__Input material__:
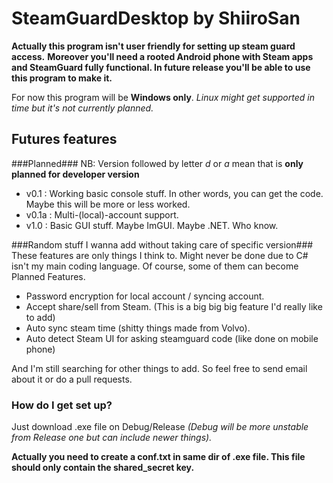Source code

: # SteamGuardDesktop by ShiiroSan #

**Actually this program isn't user friendly for setting up steam guard access.**
**Moreover you'll need a rooted Android phone with Steam apps and SteamGuard fully functional. In future release you'll be able to use this program to make it.**

For now this program will be **Windows only**. 
*Linux might get supported in time but it's not currently planned.* 

## Futures features ##

###Planned###
NB: Version followed by letter *d* or *a* mean that is **only planned for developer version** 

* v0.1 : Working basic console stuff. In other words, you can get the code. Maybe this will be more or less worked.
* v0.1a : Multi-(local)-account support.
* v1.0 : Basic GUI stuff. Maybe ImGUI. Maybe .NET. Who know.

###Random stuff I wanna add without taking care of specific version###
These features are only things I think to. Might never be done due to C# isn't my main coding language. 
Of course, some of them can become Planned Features.

* Password encryption for local account / syncing account.
* Accept share/sell from Steam. (This is a big big big feature I'd really like to add)
* Auto sync steam time (shitty things made from Volvo).
* Auto detect Steam UI for asking steamguard code (like done on mobile phone)

And I'm still searching for other things to add. So feel free to send email about it or do a pull requests.

### How do I get set up? ###

Just download .exe file on Debug/Release *(Debug will be more unstable from Release one but can include newer things).*

**Actually you need to create a conf.txt in same dir of .exe file. This file should only contain the shared_secret key.**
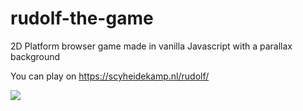 # rudolf-the-game
2D Platform browser game made in vanilla Javascript with a parallax background

You can play on https://scyheidekamp.nl/rudolf/

![](https://github.com/scyheidekamp/rudolf-the-game/blob/main/rudolf.gif)
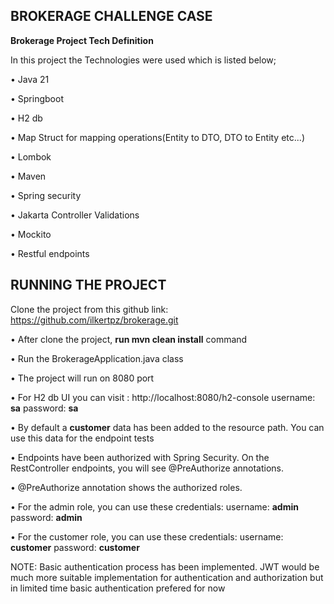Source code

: BROKERAGE CHALLENGE CASE
---------------------------
**Brokerage Project Tech Definition**

In this project the Technologies were used which is listed below;

• Java 21

• Springboot

• H2 db

• Map Struct for mapping operations(Entity to DTO, DTO to Entity etc...)

• Lombok

• Maven

• Spring security

• Jakarta Controller Validations

• Mockito

• Restful endpoints

RUNNING THE PROJECT
-----------------------------
Clone the project from this github link: https://github.com/ilkertpz/brokerage.git

• After clone the project, **run mvn clean install** command

• Run the BrokerageApplication.java class

• The project will run on 8080 port

• For H2 db UI you can visit : http://localhost:8080/h2-console username: **sa** password: **sa**

• By default a **customer** data has been added to the resource path. You can use this data for the endpoint tests

• Endpoints have been authorized with Spring Security. On the RestController endpoints, you will see @PreAuthorize annotations.

• @PreAuthorize annotation shows the authorized roles.

• For the admin role, you can use these credentials: username: **admin** password: **admin**

• For the customer role, you can use these credentials: username: **customer** password: **customer**

NOTE: Basic authentication process has been implemented. JWT would be much more suitable implementation for authentication and authorization but in limited time basic authentication prefered for now





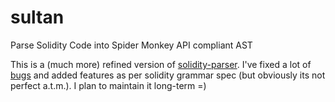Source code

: # sultan
Parse Solidity Code into Spider Monkey API compliant AST

This is a (much more) refined version of [solidity-parser](https://github.com/ConsenSys/solidity-parser). 
I've fixed a lot of [bugs](https://github.com/duaraghav8/sultan/issues/1) and added features as per solidity grammar spec (but obviously its not perfect a.t.m.). I plan to maintain it long-term =)
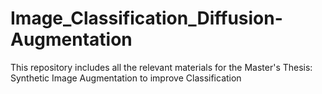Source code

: # Image_Classification_Diffusion-Augmentation
This repository includes all the relevant materials for the Master's Thesis: Synthetic Image Augmentation to improve Classification
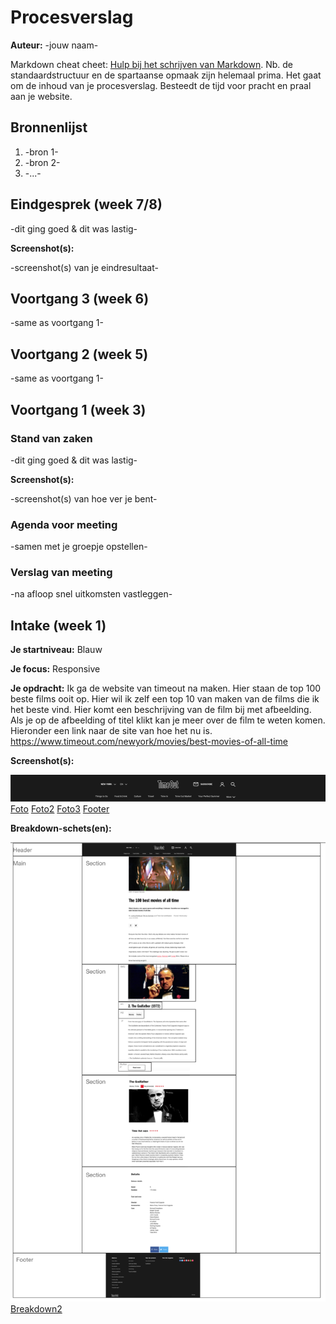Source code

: # Procesverslag
**Auteur:** -jouw naam-

Markdown cheat cheet: [Hulp bij het schrijven van Markdown](https://github.com/adam-p/markdown-here/wiki/Markdown-Cheatsheet). Nb. de standaardstructuur en de spartaanse opmaak zijn helemaal prima. Het gaat om de inhoud van je procesverslag. Besteedt de tijd voor pracht en praal aan je website.



## Bronnenlijst
1. -bron 1-
2. -bron 2-
3. -...-



## Eindgesprek (week 7/8)

-dit ging goed & dit was lastig-

**Screenshot(s):**

-screenshot(s) van je eindresultaat-



## Voortgang 3 (week 6)

-same as voortgang 1-



## Voortgang 2 (week 5)

-same as voortgang 1-



## Voortgang 1 (week 3)

### Stand van zaken

-dit ging goed & dit was lastig-

**Screenshot(s):**

-screenshot(s) van hoe ver je bent-

### Agenda voor meeting

-samen met je groepje opstellen-

### Verslag van meeting

-na afloop snel uitkomsten vastleggen-



## Intake (week 1)

**Je startniveau:** Blauw

**Je focus:** Responsive

**Je opdracht:** Ik ga de website van timeout na maken. Hier staan de top 100 beste films ooit op. Hier wil ik zelf een top 10 van maken van de films die ik het beste vind. Hier komt een beschrijving van de film bij met afbeelding. Als je op de afbeelding of titel klikt kan je meer over de film te weten komen.  Hieronder een link naar de site van hoe het nu is. 
https://www.timeout.com/newyork/movies/best-movies-of-all-time

**Screenshot(s):**

![screenshot(s) die een goed beeld geven van de website die je gaat maken](images/Header.png)
[Foto](images/Main.png)
[Foto2](images/Film.png)
[Foto3](images/Filminfo1.png)
[Footer](images/Footer.png)

**Breakdown-schets(en):**

![-voorlopige breakdownschets(en) van een of beide pagina's van de site die je gaat maken-](images/Breakdown-schets1.png)
[Breakdown2](images/Breakdown-schets2.png)
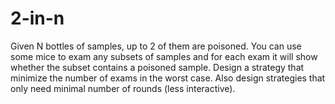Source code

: # 2-in-n
Given N bottles of samples, up to 2 of them are poisoned.  You can use some mice to exam any subsets of samples and for each exam it will show whether the subset contains a poisoned sample.  Design a strategy that minimize the number of exams in the worst case.  Also design strategies that only need minimal number of rounds (less interactive).
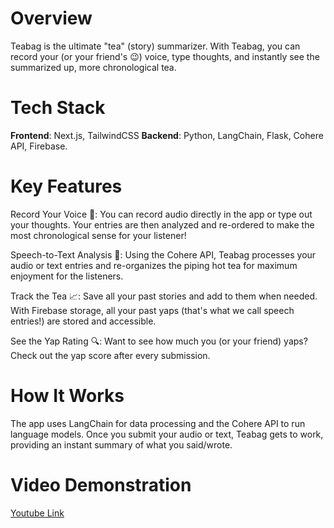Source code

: # Overview
Teabag is the ultimate "tea" (story) summarizer. With Teabag, you can record your (or your friend's 😉) voice, type thoughts, and instantly see the summarized up, more chronological tea.

# Tech Stack
**Frontend**: Next.js, TailwindCSS
**Backend**: Python, LangChain, Flask, Cohere API, Firebase.

# Key Features
Record Your Voice 🎤: You can record audio directly in the app or type out your thoughts. Your entries are then analyzed and re-ordered to make the most chronological sense for your listener! 

Speech-to-Text Analysis 🧠: Using the Cohere API, Teabag processes your audio or text entries and re-organizes the piping hot tea for maximum enjoyment for the listeners.

Track the Tea 📈: Save all your past stories and add to them when needed. With Firebase storage, all your past yaps (that's what we call speech entries!) are stored and accessible.

See the Yap Rating 🔍: Want to see how much you (or your friend) yaps? Check out the yap score after every submission.

# How It Works
The app uses LangChain for data processing and the Cohere API to run language models. Once you submit your audio or text, Teabag gets to work, providing an instant summary of what you said/wrote. 

# Video Demonstration
[Youtube Link](https://youtu.be/iEaeeSaUmQk?si=u4dQ9RrQeeCXygfA)
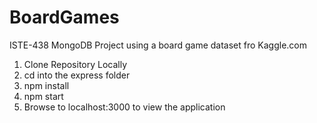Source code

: # BoardGames
ISTE-438  MongoDB Project using a board game dataset fro Kaggle.com

1. Clone Repository Locally
2. cd into the express folder
3. npm install 
4. npm start 
5. Browse to localhost:3000 to view the application
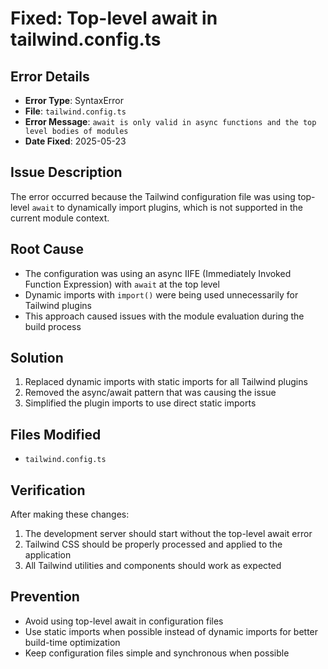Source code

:# Fixed: Top-level await in tailwind.config.ts

## Error Details
- **Error Type**: SyntaxError
- **File**: `tailwind.config.ts`
- **Error Message**: `await is only valid in async functions and the top level bodies of modules`
- **Date Fixed**: 2025-05-23

## Issue Description
The error occurred because the Tailwind configuration file was using top-level `await` to dynamically import plugins, which is not supported in the current module context.

## Root Cause
- The configuration was using an async IIFE (Immediately Invoked Function Expression) with `await` at the top level
- Dynamic imports with `import()` were being used unnecessarily for Tailwind plugins
- This approach caused issues with the module evaluation during the build process

## Solution
1. Replaced dynamic imports with static imports for all Tailwind plugins
2. Removed the async/await pattern that was causing the issue
3. Simplified the plugin imports to use direct static imports

## Files Modified
- `tailwind.config.ts`

## Verification
After making these changes:
1. The development server should start without the top-level await error
2. Tailwind CSS should be properly processed and applied to the application
3. All Tailwind utilities and components should work as expected

## Prevention
- Avoid using top-level await in configuration files
- Use static imports when possible instead of dynamic imports for better build-time optimization
- Keep configuration files simple and synchronous when possible

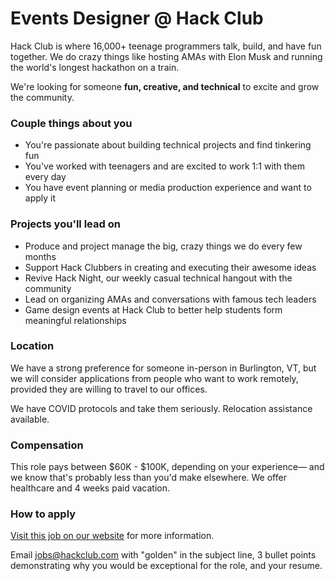 # Events Designer @ Hack Club

Hack Club is where 16,000+ teenage programmers talk, build, and have fun together. We do crazy things like hosting AMAs with Elon Musk and running the world's longest hackathon on a train.

We're looking for someone **fun, creative, and technical** to excite and grow the community.

### Couple things about you

- You're passionate about building technical projects and find tinkering fun
- You've worked with teenagers and are excited to work 1:1 with them every day
- You have event planning or media production experience and want to apply it

### Projects you'll lead on

- Produce and project manage the big, crazy things we do every few months
- Support Hack Clubbers in creating and executing their awesome ideas
- Revive Hack Night, our weekly casual technical hangout with the community
- Lead on organizing AMAs and conversations with famous tech leaders
- Game design events at Hack Club to better help students form meaningful relationships

### Location

We have a strong preference for someone in-person in Burlington, VT, but we will consider applications from people who want to work remotely, provided they are willing to travel to our offices.

We have COVID protocols and take them seriously. Relocation assistance available.

### Compensation

This role pays between $60K - $100K, depending on your experience— and we know that's probably less than you'd make elsewhere. We offer healthcare and 4 weeks paid vacation.

### How to apply

[Visit this job on our website](https://hackclub.com/jobs/events-designer/) for more information.

Email <jobs@hackclub.com> with "golden" in the subject line, 3 bullet points demonstrating why you would be exceptional for the role, and your resume.
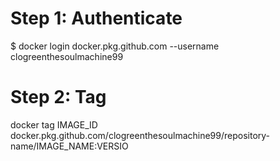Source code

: 
# Step 1: Authenticate
$ docker login docker.pkg.github.com --username clogreenthesoulmachine99
# Step 2: Tag
 docker tag IMAGE_ID docker.pkg.github.com/clogreenthesoulmachine99/repository-name/IMAGE_NAME:VERSIO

__Task statement__:
Report how many lines of the preceding records include "console". Output the number only.

__Completed task__:
2